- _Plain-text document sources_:
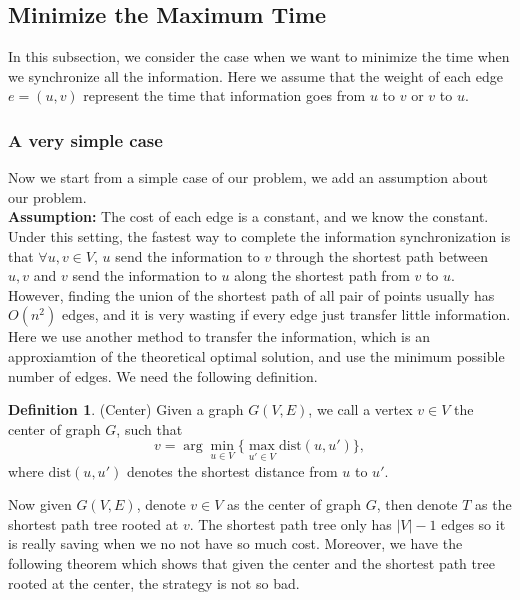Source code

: \documentclass{article}
\theoremstyle{plain}
\theoremstyle{definition}
\newtheorem{defn}{Definition}[section]
\theoremstyle{remark}
\begin{document}
    \subsection{Minimize the Maximum Time}
    In this subsection, we consider the case when we want to minimize the time when we synchronize all the information. Here we assume that the weight of each edge $e = (u,v)$ represent the time that information goes from $u$ to $v$ or $v$ to $u$.

    \subsubsection{A very simple case}
    Now we start from a simple case of our problem, we add an assumption about our problem.\\
    
    \textbf{Assumption:} The cost of each edge is a constant, and we know the constant.\\
    
    Under this setting, the fastest way to complete the information synchronization is that $\forall u,v\in V$, $u$ send the information to $v$ through the shortest path between $u,v$ and $v$ send the information to $u$ along the shortest path from $v$ to $u$. However, finding the union of the shortest path of all pair of points usually has $O(n^2)$ edges, and it is very wasting if every edge just transfer little information.\\

    Here we use another method to transfer the information, which is an approxiamtion of the theoretical optimal solution, and use the minimum possible number of edges. We need the following definition.

    \begin{defn}\label{center}
        (Center) Given a graph $G(V,E)$, we call a vertex $v\in V$ the center of graph $G$, such that
        \[v = \arg\min_{u\in V}\{\max_{u'\in V}\text{dist}(u,u')\},\]
        where $\text{dist}(u,u')$ denotes the shortest distance from $u$ to $u'$.
    \end{defn}

    Now given $G(V,E)$, denote $v\in V$ as the center of graph $G$, then denote $T$ as the shortest path tree rooted at $v$. The shortest path tree only has $|V|-1$ edges so it is really saving when we no not have so much cost. Moreover, we have the following theorem which shows that given the center and the shortest path tree rooted at the center, the strategy is not so bad.
\end{document}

- _PROBLEM TO SOLVE_:
Word for word, repeat the data above with the pictures left out.

- _SOLUTION FOR THIS TASK_:
Source code

: \documentclass{article}
\theoremstyle{plain}
\theoremstyle{definition}
\newtheorem{defn}{Definition}[section]
\theoremstyle{remark}
\begin{document}
    \subsection{Minimize the Maximum Time}
    In this subsection, we consider the case when we want to minimize the time when we synchronize all the information. Here we assume that the weight of each edge $e = (u,v)$ represent the time that information goes from $u$ to $v$ or $v$ to $u$.

    \subsubsection{A very simple case}
    Now we start from a simple case of our problem, we add an assumption about our problem.\\
    
    \textbf{Assumption:} The cost of each edge is a constant, and we know the constant.\\
    
    Under this setting, the fastest way to complete the information synchronization is that $\forall u,v\in V$, $u$ send the information to $v$ through the shortest path between $u,v$ and $v$ send the information to $u$ along the shortest path from $v$ to $u$. However, finding the union of the shortest path of all pair of points usually has $O(n^2)$ edges, and it is very wasting if every edge just transfer little information.\\

    Here we use another method to transfer the information, which is an approxiamtion of the theoretical optimal solution, and use the minimum possible number of edges. We need the following definition.

    \begin{defn}\label{center}
        (Center) Given a graph $G(V,E)$, we call a vertex $v\in V$ the center of graph $G$, such that
        \[v = \arg\min_{u\in V}\{\max_{u'\in V}\text{dist}(u,u')\},\]
        where $\text{dist}(u,u')$ denotes the shortest distance from $u$ to $u'$.
    \end{defn}

    Now given $G(V,E)$, denote $v\in V$ as the center of graph $G$, then denote $T$ as the shortest path tree rooted at $v$. The shortest path tree only has $|V|-1$ edges so it is really saving when we no not have so much cost. Moreover, we have the following theorem which shows that given the center and the shortest path tree rooted at the center, the strategy is not so bad.
\end{document}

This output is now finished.